More broadly, the nation’s overall climate for labor unions is in play. Wisconsin would join Michigan and Indiana in a trio of Midwestern states serving as test cases for what happens to local economies under right to work (RTW). The nation is at a potential tipping point, with about half the states on each side of the labor-law issue.
So far, most RTW states are in the South, the Plains, or the Mountain West, so this really is a new thing for factory-oriented states with union traditions. If residents end up accepting or embracing the change, Wisconsin and its neighbors could pave the way for more states to follow.
The battle over union power could affect whether and how the nation grapples with widening inequality of incomes. The decline of unions in recent decades has coincided with a growing income gap between high-income Americans and the middle- or working class. Some economists say that’s no coincidence, and that union power should be strengthened rather than undercut.
“Look, there are no perfect institutions in America, and unions are no exception,” economist Jared Bernstein of the liberal Center on Budget and Policy Priorities opined in a recent online column. “But they exist for a critically important reason: to balance out the inherent power of employers over workers and, thus, to enforce a more equitable distribution of the fruits of growth."
Economists don’t all agree, of course.
But both political parties are feeling pressure to find a policy response to the persistent trend of inequality and an “opportunity gap” based on social class. On the Republican side, Mr. Bush, for example, has espoused the need to revive social mobility (under the slogan “right to rise”). Count on the issue being an important one in the 2016 general election campaign.
The role that unions play in the economy is a matter of sharp debate among economists and the general public alike.
Although a majority of Americans in a 2014 Gallup poll said they approve of labor unions, only 35 percent said they would like to see unions have more influence in the United States than they have today. Others said they’d like unions to have the same or less influence as today.
The poll also found Americans broadly supportive of RTW laws, with 71 percent voicing approval.
Under RTW, unions can still function and potentially organize new workplaces, but it’s financially harder because of workers’ freedom to opt out of fees that would help cover bargaining costs.
Supporters of RTW say the laws free workers from forced participation, while union advocates say RTW creates a “free rider” problem – workers who enjoy higher pay and benefits because of unions at their workplaces, but don’t help pay for those benefits.
For his part, Walker has had complicated views on RTW. A fact-checking article by Tom Kertscher of The Milwaukee Journal Sentinel concluded that he deserved a “full flop” rating for changing his position on whether the state’s law should be changed in 2015.
Although he had long supported RTW in general, Walker made specific statements during his reelection campaign last fall saying that it is “not something that's part of my agenda,” and that he did not expect the legislature to act on the issue.
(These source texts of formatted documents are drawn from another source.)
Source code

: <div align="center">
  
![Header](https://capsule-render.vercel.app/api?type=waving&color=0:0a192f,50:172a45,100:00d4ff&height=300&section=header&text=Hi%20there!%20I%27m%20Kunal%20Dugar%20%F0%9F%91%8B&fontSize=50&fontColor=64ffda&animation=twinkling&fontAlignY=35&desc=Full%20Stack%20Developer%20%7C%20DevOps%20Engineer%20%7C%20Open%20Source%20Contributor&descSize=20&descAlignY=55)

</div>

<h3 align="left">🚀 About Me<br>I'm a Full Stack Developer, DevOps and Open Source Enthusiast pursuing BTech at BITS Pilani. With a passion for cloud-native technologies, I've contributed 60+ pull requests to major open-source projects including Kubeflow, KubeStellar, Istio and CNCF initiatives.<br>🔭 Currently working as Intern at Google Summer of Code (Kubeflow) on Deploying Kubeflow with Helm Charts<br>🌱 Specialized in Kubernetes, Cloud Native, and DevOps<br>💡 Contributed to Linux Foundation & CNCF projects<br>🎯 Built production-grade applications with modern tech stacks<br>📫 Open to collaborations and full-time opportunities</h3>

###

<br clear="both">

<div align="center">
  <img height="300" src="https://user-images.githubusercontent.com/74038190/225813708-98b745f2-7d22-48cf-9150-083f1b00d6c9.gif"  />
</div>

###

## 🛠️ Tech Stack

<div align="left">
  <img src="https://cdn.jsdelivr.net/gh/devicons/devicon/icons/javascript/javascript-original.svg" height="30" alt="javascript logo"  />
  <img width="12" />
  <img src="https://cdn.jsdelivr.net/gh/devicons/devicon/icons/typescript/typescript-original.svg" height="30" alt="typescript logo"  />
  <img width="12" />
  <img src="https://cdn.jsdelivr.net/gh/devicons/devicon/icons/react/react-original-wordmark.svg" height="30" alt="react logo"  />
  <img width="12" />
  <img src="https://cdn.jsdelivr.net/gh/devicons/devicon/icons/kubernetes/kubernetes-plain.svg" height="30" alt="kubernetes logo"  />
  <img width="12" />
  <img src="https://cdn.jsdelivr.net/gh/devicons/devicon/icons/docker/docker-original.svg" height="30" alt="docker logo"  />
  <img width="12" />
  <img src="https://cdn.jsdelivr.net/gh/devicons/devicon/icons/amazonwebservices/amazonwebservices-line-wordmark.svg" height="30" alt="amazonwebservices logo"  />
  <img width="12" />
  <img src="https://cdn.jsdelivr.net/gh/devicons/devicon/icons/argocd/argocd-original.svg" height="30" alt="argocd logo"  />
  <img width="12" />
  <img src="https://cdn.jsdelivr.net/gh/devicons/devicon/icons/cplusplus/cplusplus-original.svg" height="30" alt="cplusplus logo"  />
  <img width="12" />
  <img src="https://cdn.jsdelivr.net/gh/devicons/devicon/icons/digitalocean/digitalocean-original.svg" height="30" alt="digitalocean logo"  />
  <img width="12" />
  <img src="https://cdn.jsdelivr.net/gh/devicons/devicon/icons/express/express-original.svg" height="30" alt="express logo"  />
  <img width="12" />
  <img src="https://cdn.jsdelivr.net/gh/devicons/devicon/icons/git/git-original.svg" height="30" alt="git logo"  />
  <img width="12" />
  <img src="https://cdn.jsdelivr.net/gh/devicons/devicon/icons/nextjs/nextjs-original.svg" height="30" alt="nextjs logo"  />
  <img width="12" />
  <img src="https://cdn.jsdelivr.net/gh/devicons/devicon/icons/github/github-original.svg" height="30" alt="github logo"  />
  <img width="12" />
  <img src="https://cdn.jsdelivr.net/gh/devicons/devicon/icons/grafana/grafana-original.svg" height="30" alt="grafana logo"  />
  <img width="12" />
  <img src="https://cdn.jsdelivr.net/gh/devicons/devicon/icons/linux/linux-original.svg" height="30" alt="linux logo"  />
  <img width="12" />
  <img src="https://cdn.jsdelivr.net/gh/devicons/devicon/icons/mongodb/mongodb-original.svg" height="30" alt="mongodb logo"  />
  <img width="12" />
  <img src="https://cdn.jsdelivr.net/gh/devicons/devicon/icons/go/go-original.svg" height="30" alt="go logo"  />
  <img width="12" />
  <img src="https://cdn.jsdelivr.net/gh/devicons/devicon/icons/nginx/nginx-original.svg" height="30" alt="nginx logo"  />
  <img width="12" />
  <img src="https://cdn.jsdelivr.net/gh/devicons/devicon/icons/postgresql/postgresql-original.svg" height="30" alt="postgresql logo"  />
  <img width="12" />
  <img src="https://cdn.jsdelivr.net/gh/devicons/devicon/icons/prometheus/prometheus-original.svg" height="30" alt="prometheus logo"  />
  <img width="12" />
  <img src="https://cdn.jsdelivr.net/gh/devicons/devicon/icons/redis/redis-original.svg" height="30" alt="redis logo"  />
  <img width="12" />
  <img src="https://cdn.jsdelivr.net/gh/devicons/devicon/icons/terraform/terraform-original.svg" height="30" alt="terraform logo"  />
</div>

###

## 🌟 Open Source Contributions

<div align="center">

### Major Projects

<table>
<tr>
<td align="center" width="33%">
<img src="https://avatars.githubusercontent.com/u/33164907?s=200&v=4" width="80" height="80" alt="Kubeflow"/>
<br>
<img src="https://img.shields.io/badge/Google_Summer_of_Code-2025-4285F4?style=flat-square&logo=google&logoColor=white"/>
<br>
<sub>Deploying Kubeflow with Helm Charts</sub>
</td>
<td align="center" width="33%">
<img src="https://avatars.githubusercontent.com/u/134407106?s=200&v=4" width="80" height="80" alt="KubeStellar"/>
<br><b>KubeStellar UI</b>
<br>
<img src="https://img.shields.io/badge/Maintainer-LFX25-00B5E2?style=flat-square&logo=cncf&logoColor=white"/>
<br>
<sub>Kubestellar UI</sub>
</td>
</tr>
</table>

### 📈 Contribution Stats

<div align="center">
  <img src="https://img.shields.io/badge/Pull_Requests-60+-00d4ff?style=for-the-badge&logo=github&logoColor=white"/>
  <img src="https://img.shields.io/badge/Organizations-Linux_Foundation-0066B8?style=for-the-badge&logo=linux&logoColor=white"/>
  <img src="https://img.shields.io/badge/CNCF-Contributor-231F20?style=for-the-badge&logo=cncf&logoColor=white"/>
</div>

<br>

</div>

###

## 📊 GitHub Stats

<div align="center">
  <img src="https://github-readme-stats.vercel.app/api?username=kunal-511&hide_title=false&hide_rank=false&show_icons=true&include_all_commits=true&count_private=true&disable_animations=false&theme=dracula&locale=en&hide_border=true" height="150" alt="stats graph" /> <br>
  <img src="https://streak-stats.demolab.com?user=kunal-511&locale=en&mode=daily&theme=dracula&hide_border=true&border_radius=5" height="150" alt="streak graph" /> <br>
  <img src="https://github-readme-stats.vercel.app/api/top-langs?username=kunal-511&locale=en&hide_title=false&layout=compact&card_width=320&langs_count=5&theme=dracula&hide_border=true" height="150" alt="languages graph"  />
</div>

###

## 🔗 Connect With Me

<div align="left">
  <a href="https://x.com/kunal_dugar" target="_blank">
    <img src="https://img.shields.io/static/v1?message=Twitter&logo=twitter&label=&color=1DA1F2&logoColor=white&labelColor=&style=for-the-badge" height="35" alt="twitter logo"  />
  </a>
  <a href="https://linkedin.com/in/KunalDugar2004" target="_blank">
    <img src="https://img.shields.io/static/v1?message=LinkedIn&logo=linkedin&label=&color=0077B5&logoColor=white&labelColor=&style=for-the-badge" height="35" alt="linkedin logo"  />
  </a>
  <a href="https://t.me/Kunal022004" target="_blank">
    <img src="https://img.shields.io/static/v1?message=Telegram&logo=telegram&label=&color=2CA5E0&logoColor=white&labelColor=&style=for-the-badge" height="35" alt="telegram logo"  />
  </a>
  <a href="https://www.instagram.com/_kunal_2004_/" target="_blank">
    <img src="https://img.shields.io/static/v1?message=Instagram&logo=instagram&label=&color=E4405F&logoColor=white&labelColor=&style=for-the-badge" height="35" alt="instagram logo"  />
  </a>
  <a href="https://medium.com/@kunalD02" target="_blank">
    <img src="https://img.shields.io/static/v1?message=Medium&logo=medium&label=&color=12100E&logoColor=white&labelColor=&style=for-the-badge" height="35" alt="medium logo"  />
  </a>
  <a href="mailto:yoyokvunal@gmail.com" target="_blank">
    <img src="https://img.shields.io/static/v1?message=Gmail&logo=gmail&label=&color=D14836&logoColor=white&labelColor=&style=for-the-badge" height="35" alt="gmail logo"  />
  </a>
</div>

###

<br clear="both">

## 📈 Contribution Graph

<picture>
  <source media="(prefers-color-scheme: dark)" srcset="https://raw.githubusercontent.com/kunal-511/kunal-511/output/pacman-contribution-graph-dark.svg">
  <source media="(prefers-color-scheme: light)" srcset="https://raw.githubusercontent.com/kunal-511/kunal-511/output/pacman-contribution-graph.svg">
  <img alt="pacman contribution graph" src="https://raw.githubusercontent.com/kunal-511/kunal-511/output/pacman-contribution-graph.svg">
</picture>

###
Now, as state lawmakers are moving the bill, he’s pledging to sign it.
Walker is already known for acting to reduce the bargaining power of many of the state’s public-sector unions, saying the step was needed to safeguard the state’s financial future.
With or without RTW laws, states across the US have seen union membership declining in recent years as a share of total employment, according to tracking by economists Barry Hirsch, David Macpherson, and Wayne Vroman, who wrote an article, “Estimates of Union Density by State.”
Nationwide, about 11.2 percent of nonfarm workers are union members as of 2014, compared with nearly 25 percent in 1975.
In Wisconsin, 11.6 percent are union members, down from nearly 30 percent in 1975.
Wisconsin's pending change could hasten further union declines in the state.
One Republican state senator in Madison, Jerry Petrowski, voted against measure, saying he was “not convinced the supposed benefits of passing this bill will materialize and offset a potentially disruptive impact on our economy.”
For all the fervor on both sides of the RTW debate, economists who have researched the policy say it’s hard to distinguish its impacts from other forces that affect a state’s economy. The effects may be modest.
Still, backers cite numbers suggesting RTW will help lure businesses and jobs to the state. Opponents counter that a drive by states to be “business-friendly” can become a race to the bottom in the treatment of workers. (They cite evidence that employee compensation suffers as firms feel less at risk of unionization.)
At the very least, the experiment under way in the Midwest, with some states that are newly RTW sitting alongside others that aren’t, should provide new evidence about the policy’s effects.
“We'll have a better idea 10 years from now than we do today,” predicts Timothy Bartik, an economist at the Upjohn Institute for Employment Research in Kalamazoo, Mich.